I think the small transmission line is just a shame...going to be used as risk mitigation strategy for the violation. It is going to have great worth in calculating the violation level, but absolutely no worth for the operators in house. It just doesn't have the redundancy or the proper safety quality to be use as a source of power in nuclear plant.
The mysteriously discovered third line leading to a partial LOOP is nothing but regulator and licencee fraud...they ginned it up just to reduce the violation level. The 23 kilo-volt line is never mention in any of the new inspection report LOOPs...whether it was energized or not. The recent inspection report treats the plant as only having two viable lines into the plant. I find it highly suspicious now they are talking about partial LOOPs. 
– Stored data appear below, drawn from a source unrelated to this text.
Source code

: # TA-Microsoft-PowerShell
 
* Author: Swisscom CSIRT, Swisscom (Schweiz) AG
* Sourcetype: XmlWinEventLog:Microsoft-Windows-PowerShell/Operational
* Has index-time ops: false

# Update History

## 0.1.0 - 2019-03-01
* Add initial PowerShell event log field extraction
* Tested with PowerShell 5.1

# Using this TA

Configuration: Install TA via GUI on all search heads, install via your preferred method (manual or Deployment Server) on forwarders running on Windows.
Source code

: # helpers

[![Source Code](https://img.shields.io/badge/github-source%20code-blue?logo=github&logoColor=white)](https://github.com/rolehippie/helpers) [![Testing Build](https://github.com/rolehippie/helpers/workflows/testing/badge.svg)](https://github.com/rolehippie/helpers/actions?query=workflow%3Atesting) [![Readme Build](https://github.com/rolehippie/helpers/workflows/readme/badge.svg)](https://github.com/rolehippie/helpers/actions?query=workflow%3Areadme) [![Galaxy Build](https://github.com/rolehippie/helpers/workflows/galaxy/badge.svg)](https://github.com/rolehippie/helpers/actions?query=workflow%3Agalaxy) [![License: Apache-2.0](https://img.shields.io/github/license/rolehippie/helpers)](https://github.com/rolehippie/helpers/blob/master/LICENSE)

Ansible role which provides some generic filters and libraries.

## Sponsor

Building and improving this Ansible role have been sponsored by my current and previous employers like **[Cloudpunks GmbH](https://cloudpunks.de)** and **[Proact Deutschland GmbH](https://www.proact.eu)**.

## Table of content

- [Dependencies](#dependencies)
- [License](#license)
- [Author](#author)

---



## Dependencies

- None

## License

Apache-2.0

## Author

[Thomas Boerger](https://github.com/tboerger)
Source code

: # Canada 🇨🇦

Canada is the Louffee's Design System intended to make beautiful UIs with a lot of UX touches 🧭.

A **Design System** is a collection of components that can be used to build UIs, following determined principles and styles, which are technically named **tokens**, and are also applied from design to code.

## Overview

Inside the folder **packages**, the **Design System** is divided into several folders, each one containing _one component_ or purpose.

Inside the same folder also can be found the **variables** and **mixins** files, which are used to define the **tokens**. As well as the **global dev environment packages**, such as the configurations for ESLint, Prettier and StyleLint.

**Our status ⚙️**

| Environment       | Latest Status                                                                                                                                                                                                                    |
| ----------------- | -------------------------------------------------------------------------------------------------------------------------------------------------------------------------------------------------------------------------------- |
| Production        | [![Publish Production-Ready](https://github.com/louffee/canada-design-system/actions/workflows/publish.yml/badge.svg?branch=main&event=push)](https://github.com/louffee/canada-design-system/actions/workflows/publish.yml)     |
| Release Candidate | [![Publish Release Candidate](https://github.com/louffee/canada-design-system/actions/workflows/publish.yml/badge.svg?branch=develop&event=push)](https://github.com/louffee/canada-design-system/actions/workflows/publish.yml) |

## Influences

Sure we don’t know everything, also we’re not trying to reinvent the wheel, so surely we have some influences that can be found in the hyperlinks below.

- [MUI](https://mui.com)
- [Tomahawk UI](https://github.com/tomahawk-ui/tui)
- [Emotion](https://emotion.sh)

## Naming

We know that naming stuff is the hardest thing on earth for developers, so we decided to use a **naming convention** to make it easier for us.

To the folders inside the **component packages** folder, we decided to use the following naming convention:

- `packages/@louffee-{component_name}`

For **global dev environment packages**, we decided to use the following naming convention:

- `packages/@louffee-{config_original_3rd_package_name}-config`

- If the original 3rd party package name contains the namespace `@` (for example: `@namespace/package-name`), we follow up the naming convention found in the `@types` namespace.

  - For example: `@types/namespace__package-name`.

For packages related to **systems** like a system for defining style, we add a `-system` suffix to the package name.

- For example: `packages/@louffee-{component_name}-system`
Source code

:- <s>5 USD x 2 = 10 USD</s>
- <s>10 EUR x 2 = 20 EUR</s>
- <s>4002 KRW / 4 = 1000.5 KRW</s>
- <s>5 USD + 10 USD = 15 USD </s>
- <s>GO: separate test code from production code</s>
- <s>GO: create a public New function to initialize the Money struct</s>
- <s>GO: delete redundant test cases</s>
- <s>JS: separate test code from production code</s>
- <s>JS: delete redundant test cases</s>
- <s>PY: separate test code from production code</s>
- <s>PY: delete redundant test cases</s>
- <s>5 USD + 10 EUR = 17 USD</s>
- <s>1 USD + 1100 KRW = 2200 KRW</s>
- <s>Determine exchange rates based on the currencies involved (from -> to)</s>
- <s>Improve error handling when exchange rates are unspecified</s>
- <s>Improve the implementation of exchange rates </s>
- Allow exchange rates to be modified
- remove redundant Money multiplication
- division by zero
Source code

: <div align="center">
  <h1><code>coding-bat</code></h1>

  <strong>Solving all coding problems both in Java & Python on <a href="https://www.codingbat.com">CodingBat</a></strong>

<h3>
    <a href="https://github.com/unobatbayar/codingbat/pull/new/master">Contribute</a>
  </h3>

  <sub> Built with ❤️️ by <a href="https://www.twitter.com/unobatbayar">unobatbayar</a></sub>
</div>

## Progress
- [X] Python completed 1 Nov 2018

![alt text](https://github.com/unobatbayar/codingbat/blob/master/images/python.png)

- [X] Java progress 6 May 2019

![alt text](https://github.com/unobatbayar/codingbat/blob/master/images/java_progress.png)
Complicated Reactor Scram due to Loss of Offsite Power on October 14, 2013 Entergy assembled a multi-discipline team to perform the RCE for this issue. In addition to the direct cause of the failure of a defective pole at an offsite substation, which was determined to be outside the control of Entergy, the RCE documented one root and one contributing cause:
 Entergy failed to ensure that station procedures contained adequate pre-defined, risk-based criteria for planned maintenance on offsite transmission equipment which places Pilgrim in an SPV to an automatic scram (Root Cause); and
 The design for generation at Pilgrim is less than robust, with only two paths for generation output and offsite power supply (Contributing Cause).